Repeat after me: Health insurance is not health care
I keep forgetting that health insurance is not health care. It’s easy to mistake insurance for health care. We call our insurance a health plan, after all. If we think that insurance is health care, then we start to think that insurance companies must want us to use health care when we need it so that we can stay healthy, or cure what ails us and return to good health.
It turns out insurance companies and other Payers want us to use as little health care as possible. Or more accurately, they want to pay for as little health care as possible. And that makes sense, I suppose. Does your employer want to pay more for employee health insurance? Do your coworkers want to pay higher premiums because someone among you required expensive cancer treatment? Why does it work this way? Well, because we’ve monetized health care in the U.S., and have been using this employer-sponsored health insurance system since about World War II, and changing it is going to take time.
There’s a lot of talk about Health Savings Accounts. They’re growing in popularity with Employer Sponsored Health Insurance (ESI) and they are mentioned frequently by politicians. Health Savings Accounts (HSAs) are individually-owned, pre-tax funded bank accounts that are used in combination with High Deductible Health Plans (HDHPs). You get to keep the HSA forever, even if you change jobs. You have to have an HDHP in order to spend the money in the account. The money you put in the HSA is pre-tax, so it lowers your taxable income. Sounds good so far. The HDHP has a lower premium, so you and your employer are paying less to own a health insurance policy. And you have a minimum deductible of $1300 for an individual (employee only) plan or $2600 for a family plan. Those criteria are determined by the IRS. Wait, what? What does the IRS have to do with health care?

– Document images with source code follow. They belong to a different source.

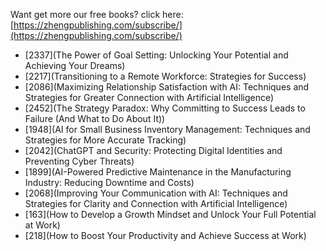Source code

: 
Want get more our free books? click here: [https://zhengpublishing.com/subscribe/](https://zhengpublishing.com/subscribe/)

- [2337](The Power of Goal Setting: Unlocking Your Potential and Achieving Your Dreams)
- [2217](Transitioning to a Remote Workforce: Strategies for Success)
- [2086](Maximizing Relationship Satisfaction with AI: Techniques and Strategies for Greater Connection with Artificial Intelligence)
- [2452](The Strategy Paradox: Why Committing to Success Leads to Failure (And What to Do About It))
- [1948](AI for Small Business Inventory Management: Techniques and Strategies for More Accurate Tracking)
- [2042](ChatGPT and Security: Protecting Digital Identities and Preventing Cyber Threats)
- [1899](AI-Powered Predictive Maintenance in the Manufacturing Industry: Reducing Downtime and Costs)
- [2068](Improving Your Communication with AI: Techniques and Strategies for Clarity and Connection with Artificial Intelligence)
- [163](How to Develop a Growth Mindset and Unlock Your Full Potential at Work)
- [218](How to Boost Your Productivity and Achieve Success at Work)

The IRS deals with all the tax related parts of health care spending. Health insurance is a tax-free benefit bestowed upon employees in the U.S. We get health insurance instead of higher wages, or employer sponsored health insurance is considered part of compensation. When job seeking or trying to decide on a job, you consider the benefits including health insurance, right? And the money spent on health insurance (which doesn’t feel like income because it’s paid directly to the health insurance company) is really part of your compensation but is not taxed by the IRS, so works to reduce your taxable income. And the IRS is responsible for the advanced premium tax credits (APTC) for consumers who buy their insurance on the Marketplace (Obamacare)! (Every day I learn that health care and health insurance are really complicated.) I could keep going, but tax talk is making me dizzy…

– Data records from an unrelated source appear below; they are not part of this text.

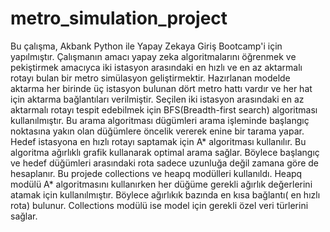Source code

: # metro_simulation_project
Bu çalışma, Akbank Python ile Yapay Zekaya Giriş Bootcamp'i için yapılmıştır. Çalışmanın amacı yapay zeka algoritmalarını öğrenmek ve pekiştirmek amacıyca iki istasyon arasındaki en hızlı ve en az aktarmalı rotayı bulan bir metro simülasyon geliştirmektir.
Hazırlanan modelde aktarma her birinde üç istasyon bulunan dört metro hattı vardır ve her hat için aktarma bağlantıları verilmiştir.
Seçilen iki istasyon arasındaki en az aktarmalı rotayı tespit edebilmek için BFS(Breadth-first search) algoritması kullanılmıştır. Bu arama algoritması dügümleri arama işleminde başlangıç noktasına yakın olan düğümlere öncelik vererek enine bir tarama yapar.
Hedef istasyona en hızlı rotayı saptamak için A* algoritması kullanılır. Bu algoritma ağırlıklı grafik kullanarak optimal arama sağlar. Böylece başlangıç ve hedef düğümleri arasındaki rota sadece uzunluğa değil zamana göre de hesaplanır.
Bu projede collections ve heapq modülleri kullanıldı. Heapq modülü A* algoritmasını kullanırken her düğüme gerekli ağırlık değerlerini atamak için kullanılmıştır. Böylece ağırlıkık bazında en kısa bağlantı( en hızlı rota) bulunur. Collections modülü ise model için gerekli özel veri türlerini sağlar.
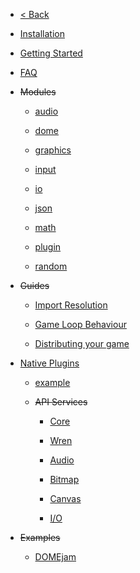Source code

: * [< Back](/)

* [Installation](dome-tutorial/docs/installation)

* [Getting Started](dome-tutorial/docs/getting-started)

* [FAQ](dome-tutorial/docs/faq)

* ~~Modules~~

    * [audio](dome-tutorial/docs/modules/audio)

    * [dome](dome-tutorial/docs/modules/dome)

    * [graphics](dome-tutorial/docs/modules/graphics)

    * [input](dome-tutorial/docs/modules/input)

    * [io](dome-tutorial/docs/modules/io)

    * [json](dome-tutorial/docs/modules/json)

    * [math](dome-tutorial/docs/modules/math)

    * [plugin](dome-tutorial/docs/modules/plugin)

    * [random](dome-tutorial/docs/modules/random)

* ~~Guides~~

    * [Import Resolution](dome-tutorial/docs/guides/module-imports)

    * [Game Loop Behaviour](dome-tutorial/docs/guides/game-loop)

    * [Distributing your game](dome-tutorial/docs/guides/distribution)

* [Native Plugins](dome-tutorial/docs/plugins/index)

    * [example](dome-tutorial/docs/plugins/example)

    * ~~API Services~~

        * [Core](dome-tutorial/docs/plugins/core)

        * [Wren](dome-tutorial/docs/plugins/wren)

        * [Audio](dome-tutorial/docs/plugins/audio)

        * [Bitmap](dome-tutorial/docs/plugins/bitmap)

        * [Canvas](dome-tutorial/docs/plugins/canvas)

        * [I/O](dome-tutorial/docs/plugins/io)

* ~~Examples~~

    * [DOMEjam](https://itch.io/jam/domejam)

ah yes, so Payers (health insurers and employers) want us to use as little health care as necessary, in order to keep spending down. Enter HDHPs. By requiring a higher deductible, that shifts health care costs to you, the employee/worker/consumer! You pay a lower premium, which sounds good. But then you’re on the hook for the first $1300 of health care, which you pay with your HSA. Where does the money in your HSA come from? From you! You divert pre-tax wages to your HSA. Your employer might contribute as well, kind of like the employer match for your 401K. The idea behind HDHPs and HSAs is that consumers will use less health care, because when you have to pay for it, people are less likely to. Hopefully that means consumers/employees/workers/people seek out unnecessary care less often, which I suppose would be waiting out a common cold with rest and fluids and chicken soup instead of running to their physician to request unnecessary antibiotics. But what if it means avoiding needed care because of the cost?